The right to disappear basically attempts to preserve an individual’s control over information on the internet about himself. There are multiple variations, but it might, for example, allow a user to remove an unsavory article about herself on Google, or it may allow her to erase potentially damaging photographs from Facebook.

In the context of the internet, however, can information actually disappear? Does information on the internet resemble a sheet of paper that can disintegrate forever in a fire, or a tiny piece of silver incapable of actual destruction? In the U.S., a recent FTC complaint against Snapchat provides an interesting angle to explore this issue.

In a sense, the company leveraged the massive support for this right to be forgotten when it devised its own application. Social media usually insinuates some sort of public sharing, but SnapChat twisted the concept to include a more discreet form of connecting. SnapChat mushroomed into one of the most popular phone applications due to the transient nature of activity on the platform. While users still connect via the internet, the communications on SnapChat are intended to evaporate within ten seconds. SnapChat is the reverse of Twitter, Facebook, Instagram, Pinterest, and most other social media sites, in that SnapChat communications leave no cyber footprint. The app seemed to offer a way to use social media while still preserving one’s right to disappear.

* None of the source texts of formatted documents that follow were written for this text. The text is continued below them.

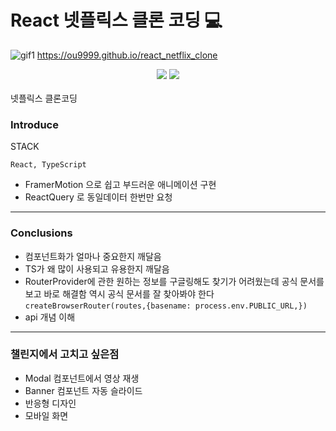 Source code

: # React 넷플릭스 클론 코딩 💻

![gif1](https://user-images.githubusercontent.com/113419018/214834234-0c7cfcb0-fff4-4a23-a906-34b67bcd0fa2.gif)
https://ou9999.github.io/react_netflix_clone

<div align="center">
	<img src="https://img.shields.io/badge/React-61DAFB?style=flat&logo=React&logoColor=white" />
  <img src="https://img.shields.io/badge/TypeScript-3178C6?style=flat&logo=TypeScript&logoColor=white" />
</div>
<br>
넷플릭스 클론코딩

### Introduce

STACK

    React, TypeScript

- FramerMotion 으로 쉽고 부드러운 애니메이션 구현
- ReactQuery 로 동일데이터 한번만 요청

<hr>

### Conclusions

- 컴포넌트화가 얼마나 중요한지 깨달음
- TS가 왜 많이 사용되고 유용한지 깨달음
- RouterProvider에 관한 원하는 정보를 구글링해도 찾기가 어려웠는데 공식 문서를 보고 바로 해결함 역시 공식 문서를 잘 찾아봐야 한다
  `createBrowserRouter(routes,{basename: process.env.PUBLIC_URL,})`
- api 개념 이해

<hr>

### 챌린지에서 고치고 싶은점

- Modal 컴포넌트에서 영상 재생
- Banner 컴포넌트 자동 슬라이드
- 반응형 디자인
- 모바일 화면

Unfortunately, SnapChats don’t actually disappear as easily as the company claimed, according to a recent Federal Trade Communication complaint asserting that SnapChat did not properly inform its users that their SnapChats may be permanently saved and stored by other users.

The FTC complaint highlights that on the SnapChat’s FAQ, the company misstated that snapchats will permanently delete. The FAQ reads:

Q: Is there any way to view an image after the time has expired?
A: No, snaps disappear after the timer runs out

The FTC notes that users can easily screenshot the snapchat to permanently save it. Additionally, the complaint explains how to circumvent Snapchat’s policy of informing the sender if the recipient screenshot the snapchat: if a user on an iPhone quickly hits the device’s home button after taking a screenshot, the SnapChat application will close before informing the sender that the image has been saved. Thus, the FTC hammered down on SnapChat for its overly hyperbolic claim that users cannot save snapchats.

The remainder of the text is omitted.